No output is needed beyond the number of lines in the listing that contain the word "vnode".
──────── Provided data
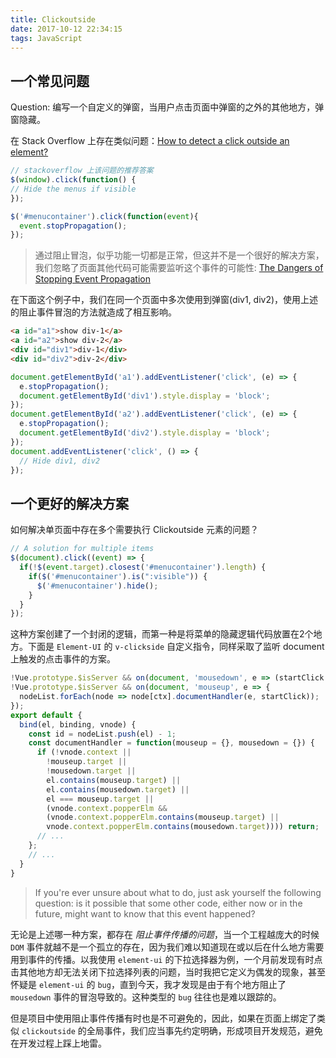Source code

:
 ```yaml
---
title: Clickoutside
date: 2017-10-12 22:34:15
tags: JavaScript
---
```


## 一个常见问题

Question: 编写一个自定义的弹窗，当用户点击页面中弹窗的之外的其他地方，弹窗隐藏。

在 Stack Overflow 上存在类似问题：[How to detect a click outside an element?](https://stackoverflow.com/questions/152975/how-do-i-detect-a-click-outside-an-element)

```js
// stackoverflow 上该问题的推荐答案
$(window).click(function() {
// Hide the menus if visible
});

$('#menucontainer').click(function(event){
  event.stopPropagation();
});
```

<!-- more -->

>通过阻止冒泡，似乎功能一切都是正常，但这并不是一个很好的解决方案，我们忽略了页面其他代码可能需要监听这个事件的可能性: [The Dangers of Stopping Event Propagation](https://css-tricks.com/dangers-stopping-event-propagation/)

在下面这个例子中，我们在同一个页面中多次使用到弹窗(div1, div2)，使用上述的阻止事件冒泡的方法就造成了相互影响。

```html
<a id="a1">show div-1</a>
<a id="a2">show div-2</a>
<div id="div1">div-1</div>
<div id="div2">div-2</div>
```

```js
document.getElementById('a1').addEventListener('click', (e) => {
  e.stopPropagation();
  document.getElementById('div1').style.display = 'block';
});
document.getElementById('a2').addEventListener('click', (e) => {
  e.stopPropagation();
  document.getElementById('div2').style.display = 'block';
});
document.addEventListener('click', () => {
  // Hide div1, div2
});
```

## 一个更好的解决方案

如何解决单页面中存在多个需要执行 Clickoutside 元素的问题？

```js
// A solution for multiple items
$(document).click((event) => { 
  if(!$(event.target).closest('#menucontainer').length) {
    if($('#menucontainer').is(":visible")) {
      $('#menucontainer').hide();
    }
  }        
});
```

这种方案创建了一个封闭的逻辑，而第一种是将菜单的隐藏逻辑代码放置在2个地方。下面是 `Element-UI` 的 `v-clickside` 自定义指令，同样采取了监听 document 上触发的点击事件的方案。

```js
!Vue.prototype.$isServer && on(document, 'mousedown', e => (startClick = e));
!Vue.prototype.$isServer && on(document, 'mouseup', e => {
  nodeList.forEach(node => node[ctx].documentHandler(e, startClick));
});
export default {
  bind(el, binding, vnode) {
    const id = nodeList.push(el) - 1;
    const documentHandler = function(mouseup = {}, mousedown = {}) {
      if (!vnode.context ||
        !mouseup.target ||
        !mousedown.target ||
        el.contains(mouseup.target) ||
        el.contains(mousedown.target) ||
        el === mouseup.target ||
        (vnode.context.popperElm &&
        (vnode.context.popperElm.contains(mouseup.target) ||
        vnode.context.popperElm.contains(mousedown.target)))) return;
      // ...
    };
    // ...
  }
}
```

>If you're ever unsure about what to do, just ask yourself the following question: is it possible that some other code, either now or in the future, might want to know that this event happened?

无论是上述哪一种方案，都存在 *阻止事件传播的问题*，当一个工程越庞大的时候 `DOM` 事件就越不是一个孤立的存在，因为我们难以知道现在或以后在什么地方需要用到事件的传播。以我使用 `element-ui` 的下拉选择器为例，一个月前发现有时点击其他地方却无法关闭下拉选择列表的问题，当时我把它定义为偶发的现象，甚至怀疑是 `element-ui` 的 `bug`，直到今天，我才发现是由于有个地方阻止了 `mousedown` 事件的冒泡导致的。这种类型的 `bug` 往往也是难以跟踪的。

但是项目中使用阻止事件传播有时也是不可避免的，因此，如果在页面上绑定了类似 `clickoutside` 的全局事件，我们应当事先约定明确，形成项目开发规范，避免在开发过程上踩上地雷。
────────────────
◆ Written solution
5